§ What the task asks
Go through the data and copy each line where the string "Dashboard" appears.

§ Dataset content
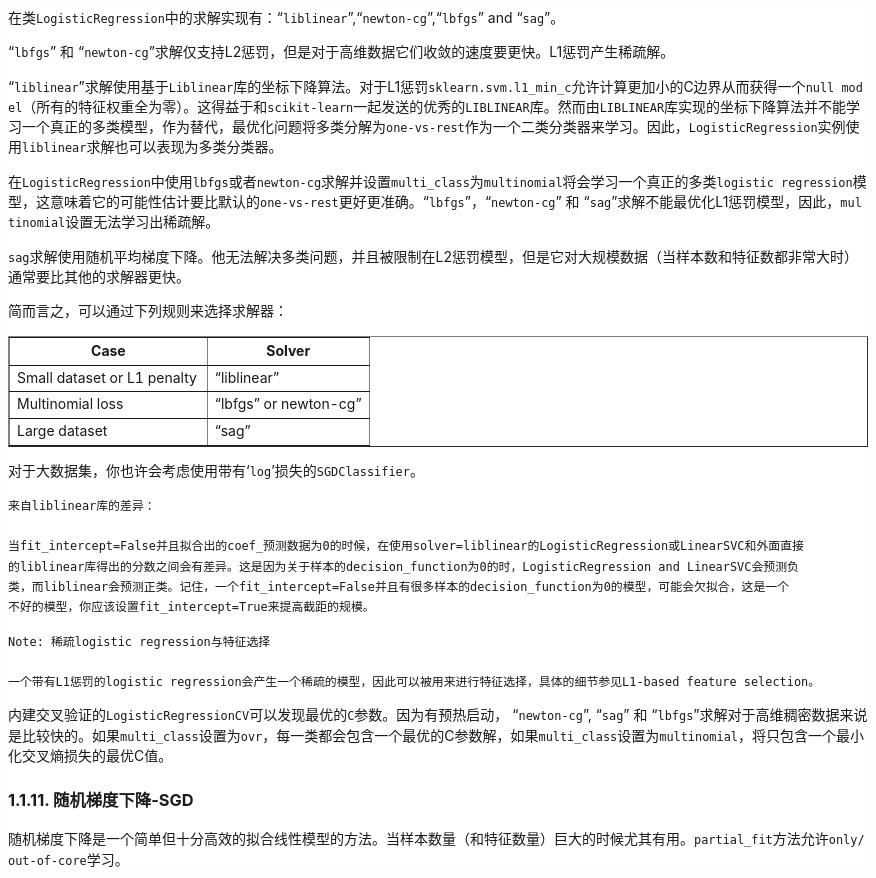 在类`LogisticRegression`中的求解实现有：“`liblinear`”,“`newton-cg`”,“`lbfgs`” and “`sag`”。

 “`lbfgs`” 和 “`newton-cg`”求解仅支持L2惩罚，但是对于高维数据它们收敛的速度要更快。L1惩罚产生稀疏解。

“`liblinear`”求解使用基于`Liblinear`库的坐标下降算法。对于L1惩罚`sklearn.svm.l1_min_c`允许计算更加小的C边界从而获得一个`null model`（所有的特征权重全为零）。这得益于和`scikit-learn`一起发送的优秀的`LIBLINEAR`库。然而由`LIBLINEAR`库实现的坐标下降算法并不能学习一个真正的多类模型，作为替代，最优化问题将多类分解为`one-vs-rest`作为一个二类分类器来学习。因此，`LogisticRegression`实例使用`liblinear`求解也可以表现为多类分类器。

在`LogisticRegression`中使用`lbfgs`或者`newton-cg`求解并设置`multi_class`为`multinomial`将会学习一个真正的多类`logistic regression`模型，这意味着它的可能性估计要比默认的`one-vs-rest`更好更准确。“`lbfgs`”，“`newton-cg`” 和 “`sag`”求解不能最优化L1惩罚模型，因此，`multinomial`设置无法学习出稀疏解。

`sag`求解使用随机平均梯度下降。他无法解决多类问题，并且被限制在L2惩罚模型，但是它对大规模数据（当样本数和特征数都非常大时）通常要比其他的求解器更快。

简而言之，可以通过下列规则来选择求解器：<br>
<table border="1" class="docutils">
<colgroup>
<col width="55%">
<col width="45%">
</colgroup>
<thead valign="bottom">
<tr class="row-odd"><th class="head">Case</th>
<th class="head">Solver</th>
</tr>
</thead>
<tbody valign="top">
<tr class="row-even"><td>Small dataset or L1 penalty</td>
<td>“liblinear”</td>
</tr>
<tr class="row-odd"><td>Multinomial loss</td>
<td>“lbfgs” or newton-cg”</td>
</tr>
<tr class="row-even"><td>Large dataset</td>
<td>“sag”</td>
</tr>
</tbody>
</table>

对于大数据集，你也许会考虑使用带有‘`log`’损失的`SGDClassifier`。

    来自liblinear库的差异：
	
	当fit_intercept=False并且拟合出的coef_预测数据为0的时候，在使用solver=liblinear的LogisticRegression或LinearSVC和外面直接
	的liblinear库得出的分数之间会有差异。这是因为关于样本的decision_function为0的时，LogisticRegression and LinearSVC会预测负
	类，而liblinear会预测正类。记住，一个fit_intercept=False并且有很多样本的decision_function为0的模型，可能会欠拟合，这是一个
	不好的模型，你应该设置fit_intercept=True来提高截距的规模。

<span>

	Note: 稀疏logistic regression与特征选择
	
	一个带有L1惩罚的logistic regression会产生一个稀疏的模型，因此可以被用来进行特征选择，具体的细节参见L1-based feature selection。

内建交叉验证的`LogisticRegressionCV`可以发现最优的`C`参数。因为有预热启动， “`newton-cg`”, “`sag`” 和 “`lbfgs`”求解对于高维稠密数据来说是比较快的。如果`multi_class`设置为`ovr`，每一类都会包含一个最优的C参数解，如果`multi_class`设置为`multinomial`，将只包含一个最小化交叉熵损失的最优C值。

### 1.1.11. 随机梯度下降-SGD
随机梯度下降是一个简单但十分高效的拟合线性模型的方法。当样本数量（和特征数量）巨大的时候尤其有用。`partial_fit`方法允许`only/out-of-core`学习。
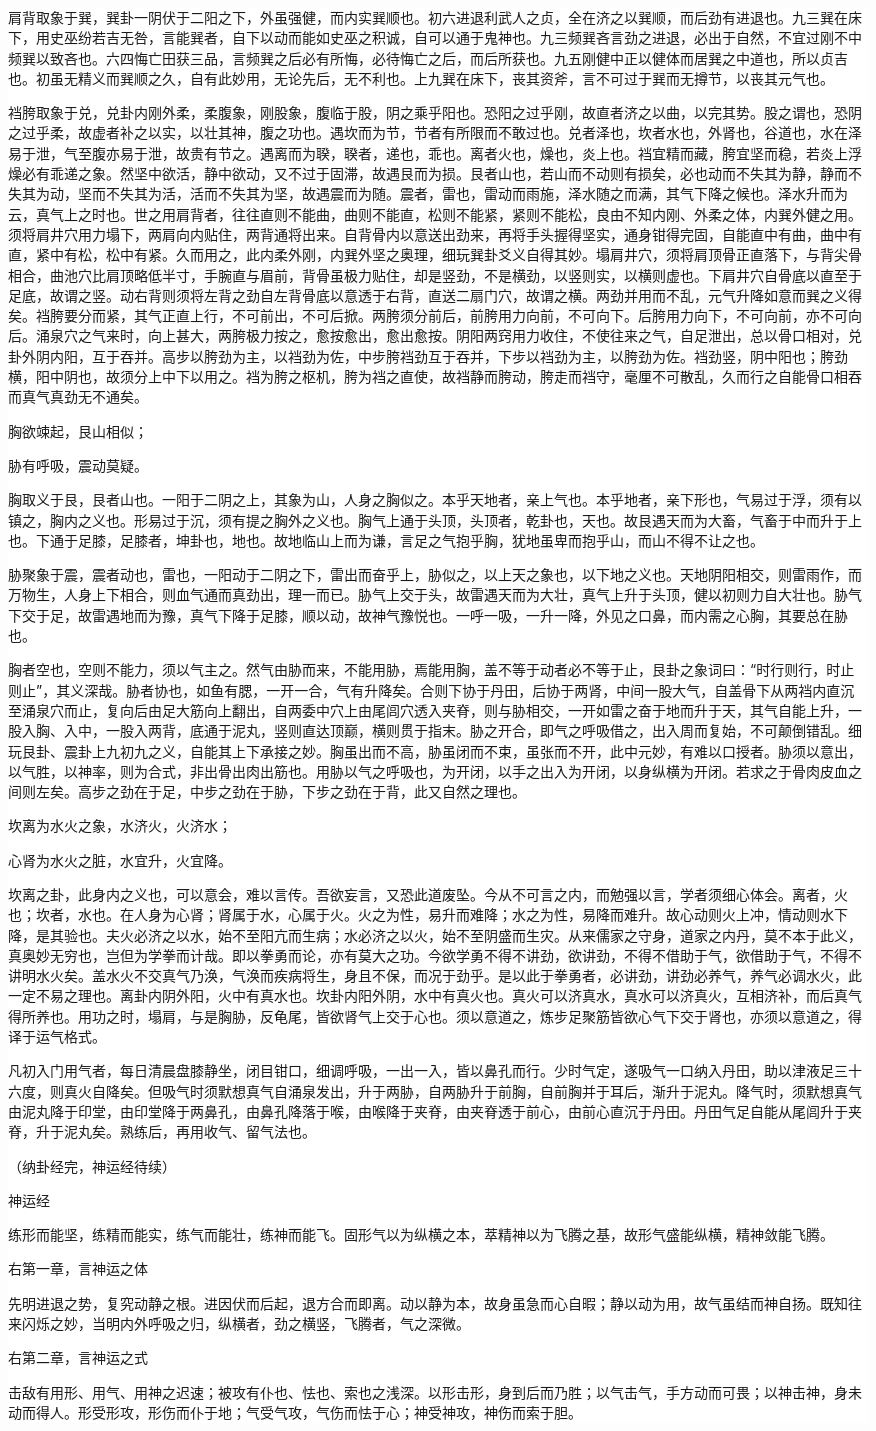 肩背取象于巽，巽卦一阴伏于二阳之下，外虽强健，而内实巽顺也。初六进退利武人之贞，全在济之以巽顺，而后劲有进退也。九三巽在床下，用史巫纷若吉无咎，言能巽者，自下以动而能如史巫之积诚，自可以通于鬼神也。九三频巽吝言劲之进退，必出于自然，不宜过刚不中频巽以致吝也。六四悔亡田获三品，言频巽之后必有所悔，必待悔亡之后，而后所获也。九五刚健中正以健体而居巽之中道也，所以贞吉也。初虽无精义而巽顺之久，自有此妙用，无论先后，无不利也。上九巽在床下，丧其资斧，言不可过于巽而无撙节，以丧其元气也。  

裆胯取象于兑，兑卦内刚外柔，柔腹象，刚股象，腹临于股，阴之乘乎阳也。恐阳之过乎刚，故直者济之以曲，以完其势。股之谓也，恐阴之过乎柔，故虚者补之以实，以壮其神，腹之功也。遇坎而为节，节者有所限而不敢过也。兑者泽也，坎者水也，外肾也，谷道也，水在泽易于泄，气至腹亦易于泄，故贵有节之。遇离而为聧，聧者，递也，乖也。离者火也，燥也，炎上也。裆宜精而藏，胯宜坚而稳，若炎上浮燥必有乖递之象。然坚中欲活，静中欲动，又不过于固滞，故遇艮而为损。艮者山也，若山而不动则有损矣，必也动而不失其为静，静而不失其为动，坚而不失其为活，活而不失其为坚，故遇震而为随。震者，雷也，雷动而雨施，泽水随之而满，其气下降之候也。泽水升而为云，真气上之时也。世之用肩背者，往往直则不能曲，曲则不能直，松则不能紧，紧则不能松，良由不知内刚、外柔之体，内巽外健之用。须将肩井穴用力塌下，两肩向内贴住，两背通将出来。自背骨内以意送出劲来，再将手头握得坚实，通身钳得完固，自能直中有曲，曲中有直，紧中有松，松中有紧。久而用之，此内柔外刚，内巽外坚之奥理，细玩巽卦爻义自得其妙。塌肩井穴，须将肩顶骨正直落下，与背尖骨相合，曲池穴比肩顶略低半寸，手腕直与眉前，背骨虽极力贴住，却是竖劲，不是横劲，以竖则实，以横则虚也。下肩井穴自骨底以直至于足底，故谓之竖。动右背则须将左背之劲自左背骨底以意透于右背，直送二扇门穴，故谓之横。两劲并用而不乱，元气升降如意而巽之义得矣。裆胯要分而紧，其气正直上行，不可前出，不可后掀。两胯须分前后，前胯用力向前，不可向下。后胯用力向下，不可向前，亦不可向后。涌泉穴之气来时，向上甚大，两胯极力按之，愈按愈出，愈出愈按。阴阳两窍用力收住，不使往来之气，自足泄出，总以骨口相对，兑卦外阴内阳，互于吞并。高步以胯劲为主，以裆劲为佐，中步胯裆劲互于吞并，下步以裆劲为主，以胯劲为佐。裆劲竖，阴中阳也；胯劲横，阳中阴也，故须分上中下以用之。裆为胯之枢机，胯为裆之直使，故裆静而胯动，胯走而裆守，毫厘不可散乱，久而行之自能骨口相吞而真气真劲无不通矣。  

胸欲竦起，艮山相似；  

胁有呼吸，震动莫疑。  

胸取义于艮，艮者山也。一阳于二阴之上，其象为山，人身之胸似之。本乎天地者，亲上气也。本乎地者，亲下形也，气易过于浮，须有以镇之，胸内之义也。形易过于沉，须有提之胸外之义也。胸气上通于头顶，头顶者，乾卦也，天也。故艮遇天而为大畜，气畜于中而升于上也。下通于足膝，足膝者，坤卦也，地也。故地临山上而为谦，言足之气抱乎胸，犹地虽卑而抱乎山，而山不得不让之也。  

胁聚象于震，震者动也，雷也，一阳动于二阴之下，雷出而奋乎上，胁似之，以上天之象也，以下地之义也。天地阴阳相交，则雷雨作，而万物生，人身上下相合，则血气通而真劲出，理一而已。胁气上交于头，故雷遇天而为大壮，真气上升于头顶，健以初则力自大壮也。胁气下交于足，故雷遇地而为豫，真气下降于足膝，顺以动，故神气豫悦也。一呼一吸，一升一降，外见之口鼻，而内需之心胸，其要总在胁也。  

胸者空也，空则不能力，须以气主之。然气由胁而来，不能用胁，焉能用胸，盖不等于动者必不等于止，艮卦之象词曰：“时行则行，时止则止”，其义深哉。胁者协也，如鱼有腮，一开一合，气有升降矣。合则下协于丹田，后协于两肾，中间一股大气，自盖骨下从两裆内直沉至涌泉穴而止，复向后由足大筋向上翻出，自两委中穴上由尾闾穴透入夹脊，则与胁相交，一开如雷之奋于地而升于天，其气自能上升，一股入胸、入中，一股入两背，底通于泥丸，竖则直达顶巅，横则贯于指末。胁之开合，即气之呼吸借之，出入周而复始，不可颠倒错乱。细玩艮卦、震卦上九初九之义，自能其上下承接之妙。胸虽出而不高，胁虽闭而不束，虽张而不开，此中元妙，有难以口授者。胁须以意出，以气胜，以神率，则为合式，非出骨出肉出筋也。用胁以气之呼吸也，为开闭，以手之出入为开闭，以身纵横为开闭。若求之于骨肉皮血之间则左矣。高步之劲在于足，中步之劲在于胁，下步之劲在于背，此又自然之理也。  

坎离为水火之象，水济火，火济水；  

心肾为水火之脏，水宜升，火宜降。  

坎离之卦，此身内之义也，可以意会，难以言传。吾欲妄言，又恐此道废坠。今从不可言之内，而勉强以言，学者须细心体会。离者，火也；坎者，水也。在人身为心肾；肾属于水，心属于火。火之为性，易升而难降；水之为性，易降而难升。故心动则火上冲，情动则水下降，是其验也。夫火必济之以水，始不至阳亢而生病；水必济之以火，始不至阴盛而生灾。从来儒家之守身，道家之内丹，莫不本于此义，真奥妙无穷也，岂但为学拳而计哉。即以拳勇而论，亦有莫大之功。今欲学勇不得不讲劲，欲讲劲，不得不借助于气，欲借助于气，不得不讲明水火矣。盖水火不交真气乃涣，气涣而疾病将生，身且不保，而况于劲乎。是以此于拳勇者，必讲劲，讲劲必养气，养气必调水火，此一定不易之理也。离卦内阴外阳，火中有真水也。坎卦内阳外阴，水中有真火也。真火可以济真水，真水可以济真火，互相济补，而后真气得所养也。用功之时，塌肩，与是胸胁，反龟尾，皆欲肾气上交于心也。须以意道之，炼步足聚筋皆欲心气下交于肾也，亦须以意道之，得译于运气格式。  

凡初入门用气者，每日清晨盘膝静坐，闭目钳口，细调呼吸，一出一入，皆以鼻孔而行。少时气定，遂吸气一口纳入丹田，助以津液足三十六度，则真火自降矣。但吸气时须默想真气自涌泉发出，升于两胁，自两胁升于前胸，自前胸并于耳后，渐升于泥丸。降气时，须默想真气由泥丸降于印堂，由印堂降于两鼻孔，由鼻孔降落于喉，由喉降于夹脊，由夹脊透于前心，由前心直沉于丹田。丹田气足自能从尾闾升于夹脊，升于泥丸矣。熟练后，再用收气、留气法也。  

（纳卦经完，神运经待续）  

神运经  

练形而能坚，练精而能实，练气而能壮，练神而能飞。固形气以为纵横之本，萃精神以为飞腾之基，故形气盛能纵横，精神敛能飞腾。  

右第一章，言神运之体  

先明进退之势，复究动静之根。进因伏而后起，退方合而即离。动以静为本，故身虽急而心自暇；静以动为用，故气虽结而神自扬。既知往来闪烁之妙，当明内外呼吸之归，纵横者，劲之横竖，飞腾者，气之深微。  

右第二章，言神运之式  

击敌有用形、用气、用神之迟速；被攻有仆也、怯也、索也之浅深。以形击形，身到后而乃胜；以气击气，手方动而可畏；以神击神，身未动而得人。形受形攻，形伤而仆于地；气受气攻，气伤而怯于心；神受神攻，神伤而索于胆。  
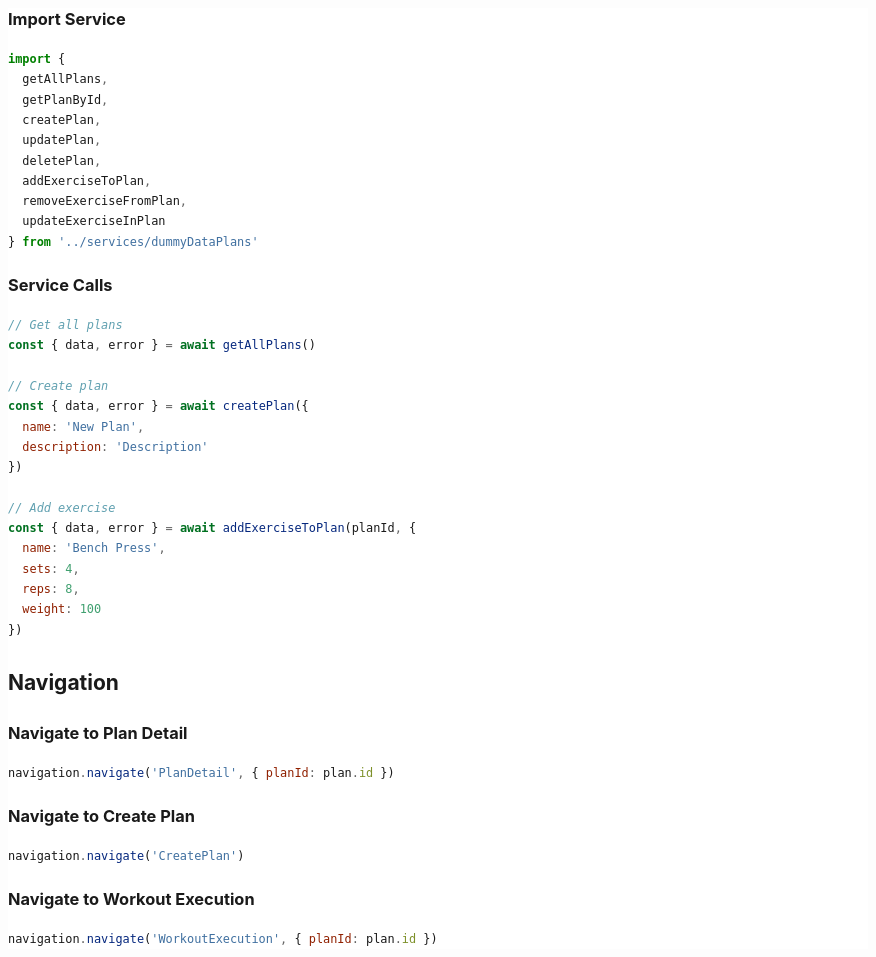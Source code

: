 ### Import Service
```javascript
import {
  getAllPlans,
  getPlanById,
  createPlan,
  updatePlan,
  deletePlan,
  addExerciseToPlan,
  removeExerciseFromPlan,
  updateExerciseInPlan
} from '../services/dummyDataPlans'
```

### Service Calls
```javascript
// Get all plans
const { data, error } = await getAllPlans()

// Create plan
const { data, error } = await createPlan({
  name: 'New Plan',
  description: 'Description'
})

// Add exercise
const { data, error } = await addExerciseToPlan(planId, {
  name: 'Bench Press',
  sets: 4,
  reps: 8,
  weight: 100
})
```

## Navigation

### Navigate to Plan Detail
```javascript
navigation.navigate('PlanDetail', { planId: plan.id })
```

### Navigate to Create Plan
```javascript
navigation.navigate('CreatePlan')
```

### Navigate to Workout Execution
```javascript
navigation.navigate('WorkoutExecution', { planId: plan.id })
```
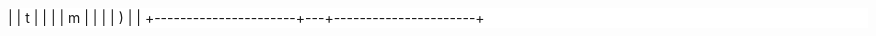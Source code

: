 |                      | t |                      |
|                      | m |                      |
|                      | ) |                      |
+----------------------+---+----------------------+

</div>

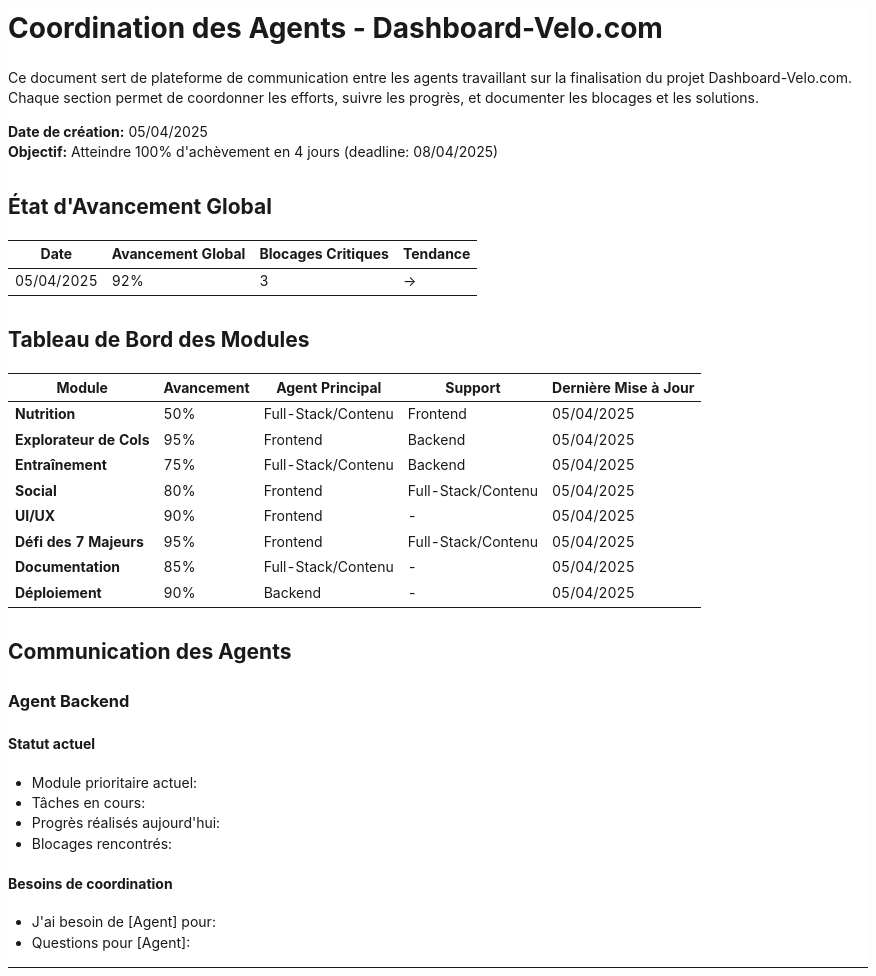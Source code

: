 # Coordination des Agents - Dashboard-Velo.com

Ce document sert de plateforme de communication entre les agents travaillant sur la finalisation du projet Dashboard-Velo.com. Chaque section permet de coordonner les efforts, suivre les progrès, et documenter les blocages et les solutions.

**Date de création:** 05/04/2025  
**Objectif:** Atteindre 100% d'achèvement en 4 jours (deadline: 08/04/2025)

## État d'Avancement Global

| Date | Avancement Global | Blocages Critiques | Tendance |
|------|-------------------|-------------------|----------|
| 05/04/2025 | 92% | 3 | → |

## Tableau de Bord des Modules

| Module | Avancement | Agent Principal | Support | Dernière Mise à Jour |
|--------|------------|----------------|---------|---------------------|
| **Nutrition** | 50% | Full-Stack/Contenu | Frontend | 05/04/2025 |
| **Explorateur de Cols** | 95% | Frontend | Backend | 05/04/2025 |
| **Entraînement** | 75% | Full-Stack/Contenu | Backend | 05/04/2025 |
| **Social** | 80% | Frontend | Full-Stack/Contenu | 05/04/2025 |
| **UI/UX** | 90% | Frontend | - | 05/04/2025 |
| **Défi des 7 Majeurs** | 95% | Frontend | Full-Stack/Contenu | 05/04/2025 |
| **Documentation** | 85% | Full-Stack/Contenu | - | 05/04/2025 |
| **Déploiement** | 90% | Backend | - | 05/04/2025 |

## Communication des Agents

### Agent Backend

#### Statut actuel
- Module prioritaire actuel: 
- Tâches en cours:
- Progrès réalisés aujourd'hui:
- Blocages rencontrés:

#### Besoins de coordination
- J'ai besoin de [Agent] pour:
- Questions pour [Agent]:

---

§ Written answer
: # Coordination des Agents - Dashboard-Velo.com
Ce document sert de plateforme de communication entre les agents travaillant sur la finalisation du projet Dashboard-Velo.com. Chaque section permet de coordonner les efforts, suivre les progrès, et documenter les blocages et les solutions.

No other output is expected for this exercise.